__EXERCISE INSTRUCTIONS__: Scan the material for the string "timesA" and copy out every line in which it occurs.

__EXERCISE MATERIALS__:
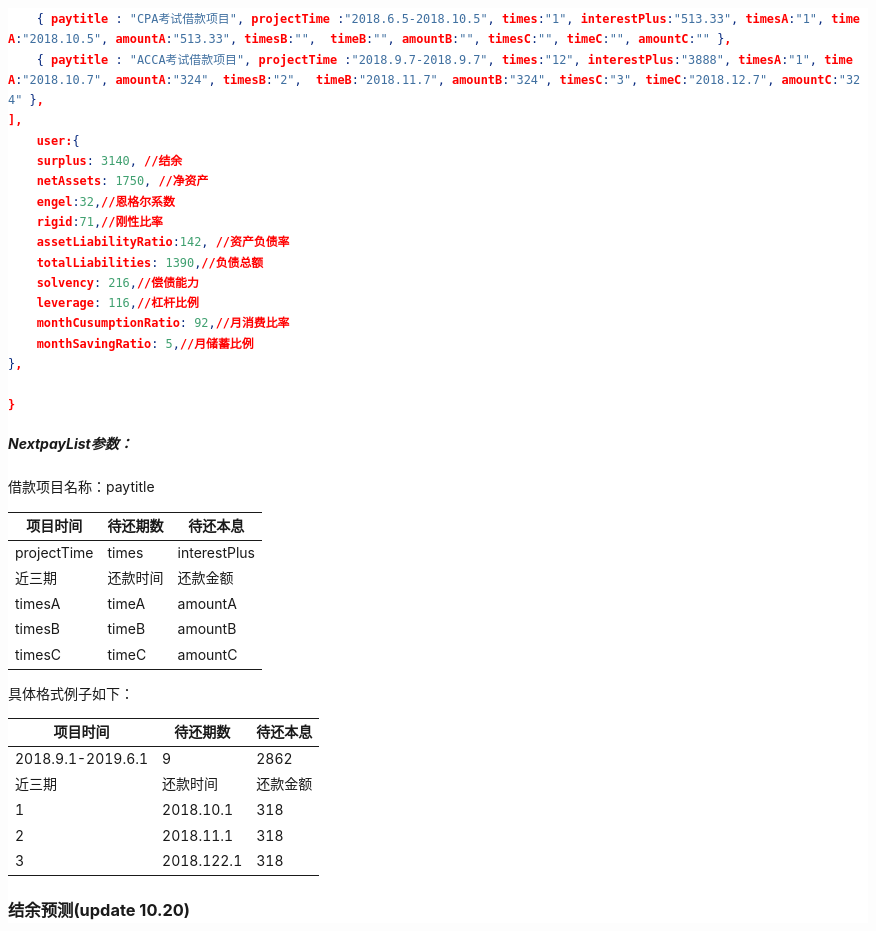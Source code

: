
 ```json
    { paytitle : "CPA考试借款项目", projectTime :"2018.6.5-2018.10.5", times:"1", interestPlus:"513.33", timesA:"1", timeA:"2018.10.5", amountA:"513.33", timesB:"",  timeB:"", amountB:"", timesC:"", timeC:"", amountC:"" },
    { paytitle : "ACCA考试借款项目", projectTime :"2018.9.7-2018.9.7", times:"12", interestPlus:"3888", timesA:"1", timeA:"2018.10.7", amountA:"324", timesB:"2",  timeB:"2018.11.7", amountB:"324", timesC:"3", timeC:"2018.12.7", amountC:"324" },
],
    user:{
    surplus: 3140, //结余
    netAssets: 1750, //净资产
    engel:32,//恩格尔系数
    rigid:71,//刚性比率
    assetLiabilityRatio:142, //资产负债率
    totalLiabilities: 1390,//负债总额
    solvency: 216,//偿债能力
    leverage: 116,//杠杆比例
    monthCusumptionRatio: 92,//月消费比率
    monthSavingRatio: 5,//月储蓄比例
},
    
}
```

##### NextpayList参数：

借款项目名称：paytitle

| 项目时间        | 待还期数  | 待还本息         |
| ----------- | ----- | ------------ |
| projectTime | times | interestPlus |
| 近三期         | 还款时间  | 还款金额         |
| timesA      | timeA | amountA      |
| timesB      | timeB | amountB      |
| timesC      | timeC | amountC      |

具体格式例子如下：

| 项目时间              | 待还期数       | 待还本息 |
| ----------------- | ---------- | ---- |
| 2018.9.1-2019.6.1 | 9          | 2862 |
| 近三期               | 还款时间       | 还款金额 |
| 1                 | 2018.10.1  | 318  |
| 2                 | 2018.11.1  | 318  |
| 3                 | 2018.122.1 | 318  |

### 结余预测(update 10.20)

__TASK OUTPUT__:
    { paytitle : "CPA考试借款项目", projectTime :"2018.6.5-2018.10.5", times:"1", interestPlus:"513.33", timesA:"1", timeA:"2018.10.5", amountA:"513.33", timesB:"",  timeB:"", amountB:"", timesC:"", timeC:"", amountC:"" },
    { paytitle : "ACCA考试借款项目", projectTime :"2018.9.7-2018.9.7", times:"12", interestPlus:"3888", timesA:"1", timeA:"2018.10.7", amountA:"324", timesB:"2",  timeB:"2018.11.7", amountB:"324", timesC:"3", timeC:"2018.12.7", amountC:"324" },
| timesA      | timeA | amountA      |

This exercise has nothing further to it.